CHECK constraints, now in conjunction with STRICT tables, are the best invention since sliced bread! If I could improve on one thing, it would be to remove any type notion from non-STRICT tables.
Fwiw the ANY type is valid in strict tables, and does what it says.
Slightly more so than in non-strict tables in fact: it will store exactly what you give it without trying to reinterpret it e.g. in non-strict, a quoted literal composed of digits will be parsed and stored as an integer, in strict, as a string.
Strict mode also doesn’t influence the parser, so e.g. inserting a `true` in a strict table will work, because `true` is interpreted as an integer literal.
This always put me off a bit too.
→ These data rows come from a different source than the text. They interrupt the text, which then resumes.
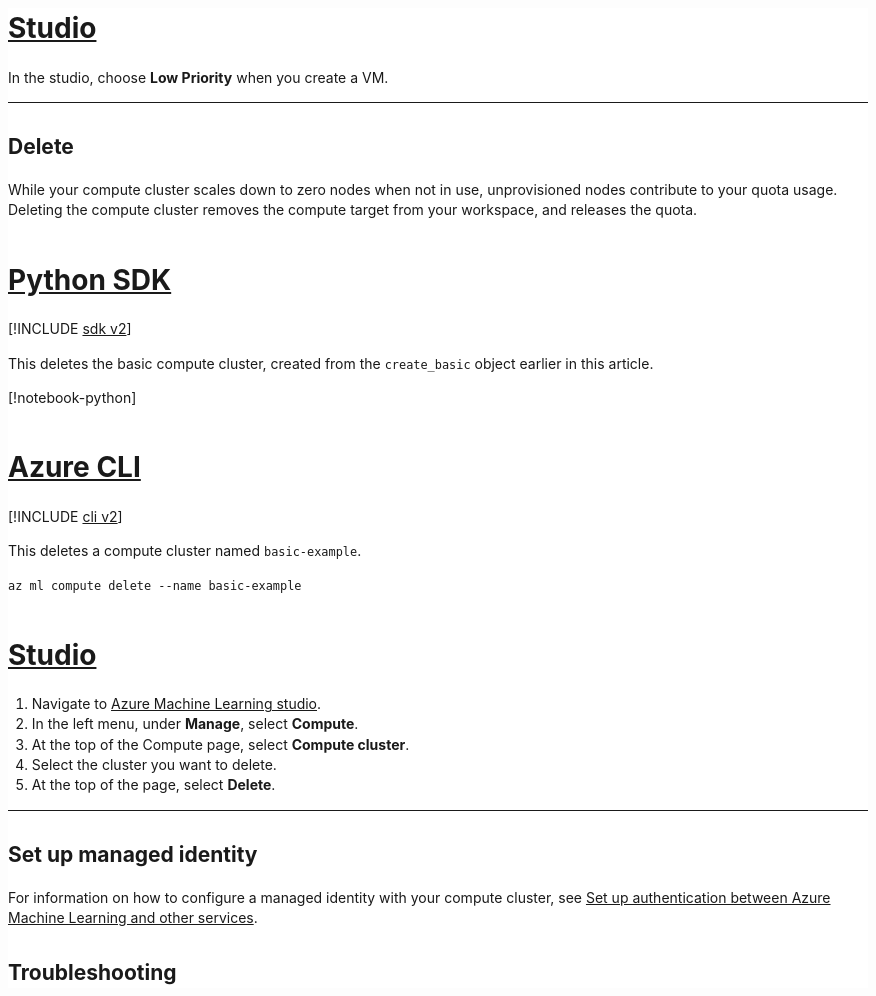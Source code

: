 # [Studio](#tab/azure-studio)

In the studio, choose **Low Priority** when you create a VM.

---

## Delete

While your compute cluster scales down to zero nodes when not in use, unprovisioned nodes contribute to your quota usage. Deleting the compute cluster removes the compute target from your workspace, and releases the quota.

# [Python SDK](#tab/python)

[!INCLUDE [sdk v2](includes/machine-learning-sdk-v2.md)]

This deletes the basic compute cluster, created from the `create_basic` object earlier in this article.

[!notebook-python[](~/azureml-examples-main/sdk/python/resources/compute/compute.ipynb?name=delete_cluster)]

# [Azure CLI](#tab/azure-cli)

[!INCLUDE [cli v2](includes/machine-learning-cli-v2.md)]

This deletes a compute cluster named `basic-example`.

```azurecli
az ml compute delete --name basic-example 
```

# [Studio](#tab/azure-studio)

1. Navigate to [Azure Machine Learning studio](https://ml.azure.com).
1. In the left menu, under **Manage**, select **Compute**.
1. At the top of the Compute page, select **Compute cluster**.
1. Select the cluster you want to delete. 
1. At the top of the page, select **Delete**.

---

## Set up managed identity

For information on how to configure a managed identity with your compute cluster, see [Set up authentication between Azure Machine Learning and other services](how-to-identity-based-service-authentication.md#compute-cluster).

## Troubleshooting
I have memories of mySQL supporters back in the early days defending it storing dates like 2022-02-31 and other such type/range/other issues with the standard refrain of “but SELECT * is blazing fast!”…
As of last year there is an option to make things more strict (https://www.sqlite.org/stricttables.html) though
as SQLite doesn't have real date types, unless you are using one of the integer storage options code could insert invalid dates like mysql used to allow.
--
EDIT: having actually read the linked article, it explicitly mentions the date type issue also.
Even in the absence of strict tables, you can also add a CHECK constraint whenever limits are needed on the value types. Here is one example from a recent discussion in SQLite forum threads: `check(datetime(x, '+0 seconds') IS x)`.
An important proviso on the strict tables is that they will not be observed on older SQLite versions lacking this feature.
SQLite has been rock-solid since attaining DO-178B, and commonly isn't ever upgraded in many installations.
CentOS 7 is using 3.7.17. Since the v3 database format is standardized, the older version can utilize a STRICT database file, but will not have the capability to alter datatype behavior.
For these cases, implementing both STRICT and the relevant CHECK constraints is advisable.
It's even more fun in a boolean column, where some databases accept 't'/'f', 'true'/'false', etc. SQLite accepts some of those, but treats other ones as text.
I do, for JSON columns. I store UTF8 strings in SQLite, so that it is easy to see JSON values with a plain `SELECT *`). And I load blobs, because I code in Swift and the standard JSON decoder eats raw UTF8 memory buffers, not strings.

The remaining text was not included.